A Stark Global Reminder
Around 4.9 million children under the age of five died in 2024, according to estimates by the United Nations—a sobering figure that highlights how preventable child deaths remain a persistent global crisis. Despite decades of progress, the latest joint report by UNICEF, World Health Organization, and the World Bank shows that millions of young lives are still being lost to causes that are largely avoidable.
Where and Why Children Are Dying
The data reveal that newborns are the most vulnerable. Nearly half of all under-five deaths occur within the first month of life, often due to complications from premature birth, unsafe delivery conditions, or infections. This points to gaps in maternal healthcare and neonatal support, especially in resource-poor settings.
Beyond infancy, infectious diseases continue to dominate. Illnesses such as malaria, pneumonia, and diarrhea remain leading causes of death, particularly in low-income countries where access to vaccines, clean water, and basic treatment is limited. The report also highlights a worrying trend: severe acute malnutrition is now directly linked to over 100,000 child deaths, underscoring the deepening connection between hunger and mortality.
The Hardest-Hit Regions
Geographically, the burden of child mortality is heavily concentrated. Sub-Saharan Africa accounts for nearly 58% of all under-five deaths, making it the most affected region globally. Countries such as Nigeria and Democratic Republic of the Congo consistently rank among those with the highest child mortality rates due to weak healthcare systems and ongoing instability.
Southern Asia contributes another significant share, with nations like India and Pakistan facing challenges tied to population scale, nutrition gaps, and uneven healthcare access. Importantly, children in conflict-affected or fragile states are nearly three times more likely to die before their fifth birthday, highlighting the deadly intersection of poverty, instability, and weak governance.
Slowing Progress and Shrinking Funds
While global child mortality has declined over the past two decades, progress has slowed markedly since 2015. A key reason is declining international support. Major donors, including the United States, United Kingdom, and Germany, have begun scaling back health aid.
A separate analysis indicates that global health assistance dropped by nearly 27% in 2025 compared to the previous year. This reduction threatens to reverse gains, especially in countries that rely heavily on external funding to sustain immunisation programs, maternal care, and disease prevention efforts.
What Needs to Change
The UN agencies emphasize that solutions are neither unknown nor unattainable. Strengthening primary healthcare systems, expanding vaccination coverage, and improving maternal and neonatal services can significantly reduce deaths.
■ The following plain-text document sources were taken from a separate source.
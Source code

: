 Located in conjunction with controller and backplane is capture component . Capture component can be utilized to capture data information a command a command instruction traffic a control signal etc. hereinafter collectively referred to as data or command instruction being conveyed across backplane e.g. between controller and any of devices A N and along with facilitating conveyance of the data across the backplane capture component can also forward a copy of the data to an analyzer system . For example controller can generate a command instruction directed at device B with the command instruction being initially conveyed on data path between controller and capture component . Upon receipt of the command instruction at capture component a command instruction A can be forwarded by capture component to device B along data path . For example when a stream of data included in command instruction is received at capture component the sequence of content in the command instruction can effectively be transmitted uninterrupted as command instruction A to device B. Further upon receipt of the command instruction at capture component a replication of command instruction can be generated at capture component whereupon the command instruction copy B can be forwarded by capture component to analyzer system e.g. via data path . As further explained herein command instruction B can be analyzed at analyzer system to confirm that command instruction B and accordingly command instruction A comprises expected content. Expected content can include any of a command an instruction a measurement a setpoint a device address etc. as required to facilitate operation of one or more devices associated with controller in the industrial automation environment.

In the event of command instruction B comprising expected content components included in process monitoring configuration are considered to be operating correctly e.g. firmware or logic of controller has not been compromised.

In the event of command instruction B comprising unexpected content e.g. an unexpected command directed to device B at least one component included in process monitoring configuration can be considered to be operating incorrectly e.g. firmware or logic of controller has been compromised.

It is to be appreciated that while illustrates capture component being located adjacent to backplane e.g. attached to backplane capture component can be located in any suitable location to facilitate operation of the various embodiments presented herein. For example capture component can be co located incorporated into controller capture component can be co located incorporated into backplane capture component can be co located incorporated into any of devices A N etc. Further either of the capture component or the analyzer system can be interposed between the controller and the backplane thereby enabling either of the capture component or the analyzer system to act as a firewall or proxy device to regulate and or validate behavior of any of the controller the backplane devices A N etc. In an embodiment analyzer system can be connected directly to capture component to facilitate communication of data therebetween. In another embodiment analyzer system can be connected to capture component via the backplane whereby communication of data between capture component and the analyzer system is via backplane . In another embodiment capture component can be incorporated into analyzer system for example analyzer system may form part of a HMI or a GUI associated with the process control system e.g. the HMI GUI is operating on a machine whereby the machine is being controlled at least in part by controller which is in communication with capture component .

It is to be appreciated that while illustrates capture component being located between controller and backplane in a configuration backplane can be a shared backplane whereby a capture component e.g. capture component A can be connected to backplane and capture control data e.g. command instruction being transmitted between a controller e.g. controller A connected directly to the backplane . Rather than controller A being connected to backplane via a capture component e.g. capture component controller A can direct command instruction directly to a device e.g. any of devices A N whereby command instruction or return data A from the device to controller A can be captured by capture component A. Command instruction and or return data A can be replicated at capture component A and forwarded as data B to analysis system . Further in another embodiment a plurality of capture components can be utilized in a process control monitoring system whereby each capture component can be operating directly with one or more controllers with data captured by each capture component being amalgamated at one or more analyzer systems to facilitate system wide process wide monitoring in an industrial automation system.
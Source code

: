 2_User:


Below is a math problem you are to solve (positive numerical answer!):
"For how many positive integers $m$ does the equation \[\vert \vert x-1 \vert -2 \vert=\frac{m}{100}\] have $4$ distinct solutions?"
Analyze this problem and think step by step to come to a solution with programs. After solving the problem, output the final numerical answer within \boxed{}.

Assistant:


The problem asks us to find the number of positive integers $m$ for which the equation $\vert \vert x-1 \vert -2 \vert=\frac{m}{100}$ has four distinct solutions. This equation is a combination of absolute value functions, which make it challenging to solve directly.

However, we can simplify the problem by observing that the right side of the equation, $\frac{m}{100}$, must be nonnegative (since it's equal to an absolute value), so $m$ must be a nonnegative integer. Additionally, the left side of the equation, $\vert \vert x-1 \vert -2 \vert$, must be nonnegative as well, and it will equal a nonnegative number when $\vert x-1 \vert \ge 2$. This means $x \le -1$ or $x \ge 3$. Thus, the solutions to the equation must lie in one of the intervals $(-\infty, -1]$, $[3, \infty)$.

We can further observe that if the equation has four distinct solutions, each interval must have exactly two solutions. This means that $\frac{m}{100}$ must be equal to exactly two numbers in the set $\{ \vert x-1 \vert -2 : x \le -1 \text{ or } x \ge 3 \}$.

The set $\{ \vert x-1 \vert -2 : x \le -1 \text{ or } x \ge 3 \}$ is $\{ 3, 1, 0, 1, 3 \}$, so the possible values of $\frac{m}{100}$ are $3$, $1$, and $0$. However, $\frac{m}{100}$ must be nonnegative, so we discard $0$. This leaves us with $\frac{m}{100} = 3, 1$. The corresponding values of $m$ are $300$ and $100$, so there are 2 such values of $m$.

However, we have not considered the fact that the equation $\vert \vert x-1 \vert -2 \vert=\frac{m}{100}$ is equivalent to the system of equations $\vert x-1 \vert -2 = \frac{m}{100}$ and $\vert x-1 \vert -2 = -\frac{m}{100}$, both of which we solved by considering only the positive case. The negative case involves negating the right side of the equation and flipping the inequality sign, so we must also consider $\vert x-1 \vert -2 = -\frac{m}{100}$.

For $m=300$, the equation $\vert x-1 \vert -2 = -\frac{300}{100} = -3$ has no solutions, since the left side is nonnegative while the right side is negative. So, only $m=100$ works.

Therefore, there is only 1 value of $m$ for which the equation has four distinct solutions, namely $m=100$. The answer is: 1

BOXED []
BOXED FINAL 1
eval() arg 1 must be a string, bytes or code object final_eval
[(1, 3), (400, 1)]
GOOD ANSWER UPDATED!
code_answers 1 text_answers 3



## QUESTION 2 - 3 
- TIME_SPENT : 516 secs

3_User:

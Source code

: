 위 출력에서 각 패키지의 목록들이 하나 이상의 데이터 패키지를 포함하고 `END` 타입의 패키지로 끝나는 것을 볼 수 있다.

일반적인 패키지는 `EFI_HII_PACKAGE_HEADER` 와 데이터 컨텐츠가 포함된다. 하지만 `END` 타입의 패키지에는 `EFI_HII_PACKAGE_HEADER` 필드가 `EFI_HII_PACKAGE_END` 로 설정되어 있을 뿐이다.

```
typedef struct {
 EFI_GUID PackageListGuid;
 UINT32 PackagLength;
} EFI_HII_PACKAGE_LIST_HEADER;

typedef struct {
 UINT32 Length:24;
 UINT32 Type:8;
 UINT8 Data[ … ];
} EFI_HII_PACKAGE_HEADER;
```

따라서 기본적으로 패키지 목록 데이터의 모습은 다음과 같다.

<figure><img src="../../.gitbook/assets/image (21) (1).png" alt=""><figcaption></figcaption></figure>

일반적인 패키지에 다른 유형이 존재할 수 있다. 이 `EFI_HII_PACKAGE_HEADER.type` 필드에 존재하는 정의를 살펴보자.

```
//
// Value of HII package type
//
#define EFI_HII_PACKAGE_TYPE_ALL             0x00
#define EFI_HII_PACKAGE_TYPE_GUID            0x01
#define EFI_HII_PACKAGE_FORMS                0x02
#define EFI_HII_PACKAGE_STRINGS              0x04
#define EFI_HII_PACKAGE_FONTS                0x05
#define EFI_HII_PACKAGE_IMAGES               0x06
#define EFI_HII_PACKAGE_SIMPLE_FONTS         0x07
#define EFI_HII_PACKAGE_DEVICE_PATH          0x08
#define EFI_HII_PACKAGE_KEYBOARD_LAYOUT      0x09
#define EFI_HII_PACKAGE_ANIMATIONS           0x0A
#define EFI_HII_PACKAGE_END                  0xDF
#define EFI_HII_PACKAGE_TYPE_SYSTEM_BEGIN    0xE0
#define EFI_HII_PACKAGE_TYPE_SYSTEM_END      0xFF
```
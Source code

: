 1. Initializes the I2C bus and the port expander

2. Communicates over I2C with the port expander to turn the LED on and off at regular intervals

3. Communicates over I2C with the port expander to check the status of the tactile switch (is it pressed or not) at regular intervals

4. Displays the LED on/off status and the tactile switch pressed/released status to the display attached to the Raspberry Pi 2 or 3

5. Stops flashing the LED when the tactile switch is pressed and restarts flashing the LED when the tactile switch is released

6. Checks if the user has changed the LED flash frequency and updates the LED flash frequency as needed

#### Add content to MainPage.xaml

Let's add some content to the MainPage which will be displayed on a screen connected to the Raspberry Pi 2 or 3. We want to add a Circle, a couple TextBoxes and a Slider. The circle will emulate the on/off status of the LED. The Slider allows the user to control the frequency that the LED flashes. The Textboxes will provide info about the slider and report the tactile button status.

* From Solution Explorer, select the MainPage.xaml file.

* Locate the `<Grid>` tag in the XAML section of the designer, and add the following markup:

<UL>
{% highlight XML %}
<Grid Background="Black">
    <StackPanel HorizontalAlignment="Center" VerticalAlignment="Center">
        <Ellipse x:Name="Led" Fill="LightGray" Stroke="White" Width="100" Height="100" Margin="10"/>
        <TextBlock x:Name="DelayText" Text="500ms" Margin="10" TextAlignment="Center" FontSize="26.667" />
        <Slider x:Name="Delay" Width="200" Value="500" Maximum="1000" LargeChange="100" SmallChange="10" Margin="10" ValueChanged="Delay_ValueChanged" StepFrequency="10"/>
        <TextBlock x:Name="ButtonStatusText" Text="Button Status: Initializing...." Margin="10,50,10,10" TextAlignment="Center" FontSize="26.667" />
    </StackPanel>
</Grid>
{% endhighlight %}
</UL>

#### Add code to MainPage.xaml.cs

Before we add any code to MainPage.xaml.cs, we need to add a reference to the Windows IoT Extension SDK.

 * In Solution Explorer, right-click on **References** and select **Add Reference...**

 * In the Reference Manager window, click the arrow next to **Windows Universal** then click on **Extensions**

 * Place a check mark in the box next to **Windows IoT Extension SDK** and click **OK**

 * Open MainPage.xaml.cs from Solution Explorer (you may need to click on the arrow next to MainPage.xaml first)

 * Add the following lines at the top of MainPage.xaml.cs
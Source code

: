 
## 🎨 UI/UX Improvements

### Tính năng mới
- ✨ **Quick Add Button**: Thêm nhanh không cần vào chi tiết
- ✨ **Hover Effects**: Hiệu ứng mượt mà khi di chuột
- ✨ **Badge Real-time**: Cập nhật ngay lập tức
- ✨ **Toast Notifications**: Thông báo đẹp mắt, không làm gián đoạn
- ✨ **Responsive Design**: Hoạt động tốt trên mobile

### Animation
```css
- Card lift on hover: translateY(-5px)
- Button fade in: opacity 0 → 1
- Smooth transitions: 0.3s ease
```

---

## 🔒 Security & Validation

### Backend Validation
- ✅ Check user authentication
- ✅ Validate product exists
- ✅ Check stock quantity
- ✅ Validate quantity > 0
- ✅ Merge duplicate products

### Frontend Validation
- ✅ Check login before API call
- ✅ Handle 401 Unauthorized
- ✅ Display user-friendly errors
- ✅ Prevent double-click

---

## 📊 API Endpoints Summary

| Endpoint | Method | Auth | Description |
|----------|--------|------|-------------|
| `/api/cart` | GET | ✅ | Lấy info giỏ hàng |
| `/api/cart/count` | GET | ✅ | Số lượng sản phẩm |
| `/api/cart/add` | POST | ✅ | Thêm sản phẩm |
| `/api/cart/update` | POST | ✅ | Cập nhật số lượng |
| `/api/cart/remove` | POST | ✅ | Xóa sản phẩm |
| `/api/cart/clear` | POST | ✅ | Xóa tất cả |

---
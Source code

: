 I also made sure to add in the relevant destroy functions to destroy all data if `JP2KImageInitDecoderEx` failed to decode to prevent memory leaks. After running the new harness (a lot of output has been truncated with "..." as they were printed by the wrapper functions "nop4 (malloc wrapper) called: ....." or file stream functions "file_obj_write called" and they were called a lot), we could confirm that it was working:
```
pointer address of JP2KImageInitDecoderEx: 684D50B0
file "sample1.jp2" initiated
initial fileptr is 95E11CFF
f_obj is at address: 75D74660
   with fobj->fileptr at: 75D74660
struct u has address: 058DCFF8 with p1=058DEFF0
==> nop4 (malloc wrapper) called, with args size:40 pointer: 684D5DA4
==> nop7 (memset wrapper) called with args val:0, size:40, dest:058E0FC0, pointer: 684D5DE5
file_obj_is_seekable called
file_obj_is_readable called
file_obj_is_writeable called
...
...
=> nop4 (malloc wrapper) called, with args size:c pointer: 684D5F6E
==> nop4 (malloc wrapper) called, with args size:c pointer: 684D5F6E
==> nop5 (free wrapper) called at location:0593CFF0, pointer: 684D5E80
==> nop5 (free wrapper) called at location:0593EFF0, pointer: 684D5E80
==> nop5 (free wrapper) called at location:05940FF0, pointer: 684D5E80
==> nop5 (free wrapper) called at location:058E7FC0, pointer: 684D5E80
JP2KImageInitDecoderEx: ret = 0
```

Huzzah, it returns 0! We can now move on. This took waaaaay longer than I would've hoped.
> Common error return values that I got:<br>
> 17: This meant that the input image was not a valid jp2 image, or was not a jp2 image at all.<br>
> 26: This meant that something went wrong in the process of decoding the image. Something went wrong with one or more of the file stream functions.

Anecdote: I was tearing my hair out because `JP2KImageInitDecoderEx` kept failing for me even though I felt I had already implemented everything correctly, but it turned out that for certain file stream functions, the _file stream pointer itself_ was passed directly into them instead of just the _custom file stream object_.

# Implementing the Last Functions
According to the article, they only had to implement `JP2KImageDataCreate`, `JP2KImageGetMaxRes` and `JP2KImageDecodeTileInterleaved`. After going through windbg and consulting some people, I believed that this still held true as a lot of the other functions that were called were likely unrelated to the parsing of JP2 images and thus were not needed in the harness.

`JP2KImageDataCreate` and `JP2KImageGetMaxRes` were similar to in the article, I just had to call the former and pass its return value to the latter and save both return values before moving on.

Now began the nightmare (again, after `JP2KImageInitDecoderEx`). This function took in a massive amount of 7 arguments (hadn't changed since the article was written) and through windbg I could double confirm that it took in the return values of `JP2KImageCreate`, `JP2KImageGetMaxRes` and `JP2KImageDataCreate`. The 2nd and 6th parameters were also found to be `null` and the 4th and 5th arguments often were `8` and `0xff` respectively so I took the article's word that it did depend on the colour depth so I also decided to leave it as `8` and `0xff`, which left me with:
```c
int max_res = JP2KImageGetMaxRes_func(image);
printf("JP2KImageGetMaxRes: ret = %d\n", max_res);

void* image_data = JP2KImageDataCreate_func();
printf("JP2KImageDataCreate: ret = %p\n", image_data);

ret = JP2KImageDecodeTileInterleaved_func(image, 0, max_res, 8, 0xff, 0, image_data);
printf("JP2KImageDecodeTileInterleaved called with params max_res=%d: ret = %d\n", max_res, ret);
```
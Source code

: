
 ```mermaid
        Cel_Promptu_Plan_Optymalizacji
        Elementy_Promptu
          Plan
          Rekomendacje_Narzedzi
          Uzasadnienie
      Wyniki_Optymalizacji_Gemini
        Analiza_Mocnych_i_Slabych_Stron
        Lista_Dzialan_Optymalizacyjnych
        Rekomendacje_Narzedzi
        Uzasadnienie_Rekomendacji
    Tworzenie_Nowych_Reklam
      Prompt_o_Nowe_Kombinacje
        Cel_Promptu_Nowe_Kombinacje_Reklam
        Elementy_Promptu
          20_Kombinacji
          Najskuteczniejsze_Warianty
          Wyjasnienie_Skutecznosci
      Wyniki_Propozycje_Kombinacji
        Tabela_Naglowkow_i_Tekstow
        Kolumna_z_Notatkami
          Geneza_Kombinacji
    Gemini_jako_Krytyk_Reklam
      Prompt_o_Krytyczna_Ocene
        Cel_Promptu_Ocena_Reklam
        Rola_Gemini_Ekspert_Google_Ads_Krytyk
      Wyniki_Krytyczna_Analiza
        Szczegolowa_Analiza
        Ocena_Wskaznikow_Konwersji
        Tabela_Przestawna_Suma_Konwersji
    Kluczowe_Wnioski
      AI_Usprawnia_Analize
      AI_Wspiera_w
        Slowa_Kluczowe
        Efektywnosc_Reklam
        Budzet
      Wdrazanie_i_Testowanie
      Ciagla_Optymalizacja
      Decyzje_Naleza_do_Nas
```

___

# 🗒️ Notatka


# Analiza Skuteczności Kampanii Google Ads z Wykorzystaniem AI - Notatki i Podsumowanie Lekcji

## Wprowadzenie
Community-level interventions—such as nutrition programs and early disease detection—are equally critical.
However, these solutions require sustained political commitment and predictable funding. Without consistent investment, even proven, low-cost interventions cannot reach the children who need them most.
A Crisis of Will, Not Knowledge
The tragedy of 4.9 million child deaths lies not just in the numbers, but in their preventability. The world possesses the tools, knowledge, and resources to save these lives. What is increasingly lacking is the urgency and commitment to act.
If funding continues to decline and attention shifts elsewhere, the progress of past decades could unravel. The fight against child mortality is no longer just a health challenge—it is a test of global priorities.